The concept of the archive has been a talking point in the arts for some time. As a conceptual trope, it embodies various strategies of mining the past in order to reflect on the present and interrogate the future. Two significant moments in its trajectory have been Hal Foster’s ‘An Archival Impulse’, (October, 2004), and Okwui Enwezor’s exhibition Archive Fever: Uses of the Document in Contemporary Art, (New York, 2008, which borrowed directly from Jacques Derrida’s text Archive Fever: A Freudian Impression of 1995). We may then ask what currency does the archive have now? CAF’s project offers another way of looking at the question, namely, what will be the archive’s continuing use into the future, especially for feminism? It is the memory-work – the archiving – that feminist artists and scholars have been engaging with for decades, and continue to work with, that is of interest here.
Future Feminist Archive the exhibition contains within it discrete, more focussed kernels. These include Artist Archive, a series of artist interviews (Jane Polkinghorne and Anne Kay), Daughters Mothers, a collaborative exchange between four daughter and mother pairs, Feminist Film Archive, a screening of six foundational films from the 1970s and the Parramatta Female Factory Memory Project (Bonny Djuric), a video documentary about the ongoing community project to salvage the buildings and memories of the former Girls Home there. The exhibition is diverse, discursive and dense. It ranges from video works, to installation, performance, printmaking, drawing, poster art, ceramics and puppetry. All the works deal with the archive in their own way, some political, some personal and some witty.
Judy Watson, her mother Joyce and sister Margy contributed a collection of pieces to Mothers Daughters. These include Judy’s series of etchings Under the Act (2007), a video based on the life of her Grandmother, Grace (2012), a large fabric print, Trumpter Fish and Ghost Net (2014) and Margy’s series of ten etchings Catalogue of Shoppers (1985). For Under the Act, Judy trawled the Queensland State Archives to find documents relating to the history of her Indigenous grandmother Grace Camp’s marriage to Alf Isaacson, a white man. Like all Aboriginal Australians at the time, Grace was bound under the government’s Aboriginal Protection and Restriction of Sale of Opium Acts of 1897. Basic human rights were denied to Aboriginal Australians under this act, including the freedom to marry whom they chose. This series of etchings with chine collè looks at the bureaucratic minefield that had to be negotiated before Grace could wed. This work was a potent reminder of systemic racism, still profoundly relevant today, as well as being a tribute to Judy’s matrilineal heritage. The effect of the obscured and murky ink of government papers overlaid with dark pools of red was moving and deeply engaging.

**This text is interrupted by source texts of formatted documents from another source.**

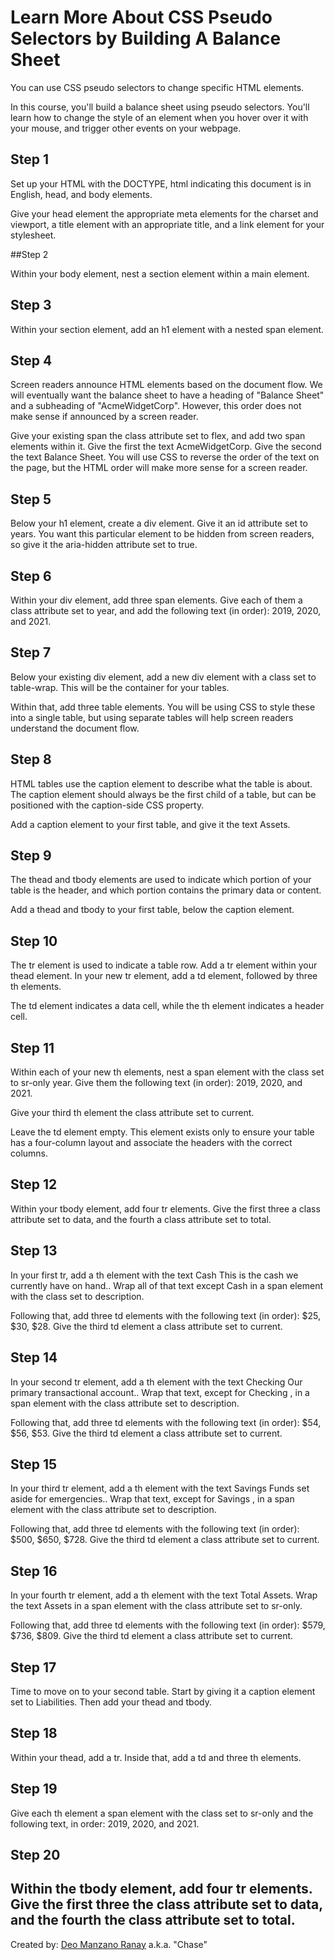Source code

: # Learn More About CSS Pseudo Selectors by Building A Balance Sheet

You can use CSS pseudo selectors to change specific HTML elements.

In this course, you'll build a balance sheet using pseudo selectors. You'll learn how to change the style of an element when you hover over it with your mouse, and trigger other events on your webpage.

## Step 1

Set up your HTML with the DOCTYPE, html indicating this document is in English, head, and body elements.

Give your head element the appropriate meta elements for the charset and viewport, a title element with an appropriate title, and a link element for your stylesheet.

##Step 2

Within your body element, nest a section element within a main element.

## Step 3

Within your section element, add an h1 element with a nested span element.

## Step 4

Screen readers announce HTML elements based on the document flow. We will eventually want the balance sheet to have a heading of "Balance Sheet" and a subheading of "AcmeWidgetCorp". However, this order does not make sense if announced by a screen reader.

Give your existing span the class attribute set to flex, and add two span elements within it. Give the first the text AcmeWidgetCorp. Give the second the text Balance Sheet. You will use CSS to reverse the order of the text on the page, but the HTML order will make more sense for a screen reader.

## Step 5

Below your h1 element, create a div element. Give it an id attribute set to years. You want this particular element to be hidden from screen readers, so give it the aria-hidden attribute set to true.

## Step 6

Within your div element, add three span elements. Give each of them a class attribute set to year, and add the following text (in order): 2019, 2020, and 2021.

## Step 7

Below your existing div element, add a new div element with a class set to table-wrap. This will be the container for your tables.

Within that, add three table elements. You will be using CSS to style these into a single table, but using separate tables will help screen readers understand the document flow.

## Step 8

HTML tables use the caption element to describe what the table is about. The caption element should always be the first child of a table, but can be positioned with the caption-side CSS property.

Add a caption element to your first table, and give it the text Assets.

## Step 9

The thead and tbody elements are used to indicate which portion of your table is the header, and which portion contains the primary data or content.

Add a thead and tbody to your first table, below the caption element.

## Step 10

The tr element is used to indicate a table row. Add a tr element within your thead element. In your new tr element, add a td element, followed by three th elements.

The td element indicates a data cell, while the th element indicates a header cell.

## Step 11

Within each of your new th elements, nest a span element with the class set to sr-only year. Give them the following text (in order): 2019, 2020, and 2021.

Give your third th element the class attribute set to current.

Leave the td element empty. This element exists only to ensure your table has a four-column layout and associate the headers with the correct columns.

## Step 12

Within your tbody element, add four tr elements. Give the first three a class attribute set to data, and the fourth a class attribute set to total.

## Step 13

In your first tr, add a th element with the text Cash This is the cash we currently have on hand.. Wrap all of that text except Cash in a span element with the class set to description.

Following that, add three td elements with the following text (in order): $25, $30, $28. Give the third td element a class attribute set to current.

## Step 14

In your second tr element, add a th element with the text Checking Our primary transactional account.. Wrap that text, except for Checking , in a span element with the class attribute set to description.

Following that, add three td elements with the following text (in order): $54, $56, $53. Give the third td element a class attribute set to current.

## Step 15

In your third tr element, add a th element with the text Savings Funds set aside for emergencies.. Wrap that text, except for Savings , in a span element with the class attribute set to description.

Following that, add three td elements with the following text (in order): $500, $650, $728. Give the third td element a class attribute set to current.

## Step 16

In your fourth tr element, add a th element with the text Total Assets. Wrap the text Assets in a span element with the class attribute set to sr-only.

Following that, add three td elements with the following text (in order): $579, $736, $809. Give the third td element a class attribute set to current.

## Step 17

Time to move on to your second table. Start by giving it a caption element set to Liabilities. Then add your thead and tbody.

## Step 18

Within your thead, add a tr. Inside that, add a td and three th elements.

## Step 19

Give each th element a span element with the class set to sr-only and the following text, in order: 2019, 2020, and 2021.

## Step 20

Within the tbody element, add four tr elements. Give the first three the class attribute set to data, and the fourth the class attribute set to total.
---
Created by: [Deo Manzano Ranay](https://www.facebook.com/deomranayofficialfbaccount/) a.k.a. "Chase"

I was struck at the powerful and articulate voices of some of the films shown as part of the Future Feminist Film Archive, six films emerging from the rise of feminist film making in Australia. Film for Discussion (1973), produced by Martha Ansara and the Sydney Women’s Film Group and starring Jeni Thornley, was a sharply edited, pointed depiction of the growing sense of frustration among young women of the time, as seen through the relationships Jeni has with her work colleagues, boyfriend and family. With few female predecessors and little training, these women found a way of talking about issues that still resonates today.

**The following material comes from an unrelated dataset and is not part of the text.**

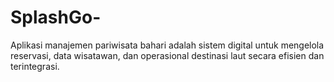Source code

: # SplashGo-
Aplikasi manajemen pariwisata bahari adalah sistem digital untuk mengelola reservasi, data wisatawan, dan operasional destinasi laut secara efisien dan terintegrasi.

We may assume the ‘archive fever’ will cool down at some point, but an idea lasts as long as the discussion around it. Projects such as Future Feminist Archive seek to extend the conversation, proposing new (and evolving) terms of reference. What form the archive takes in the future remains to be seen, and it is precisely in the realm of the unknown that such a project as this situates itself. It is the dialogue of the present after all, that prepares us for our future.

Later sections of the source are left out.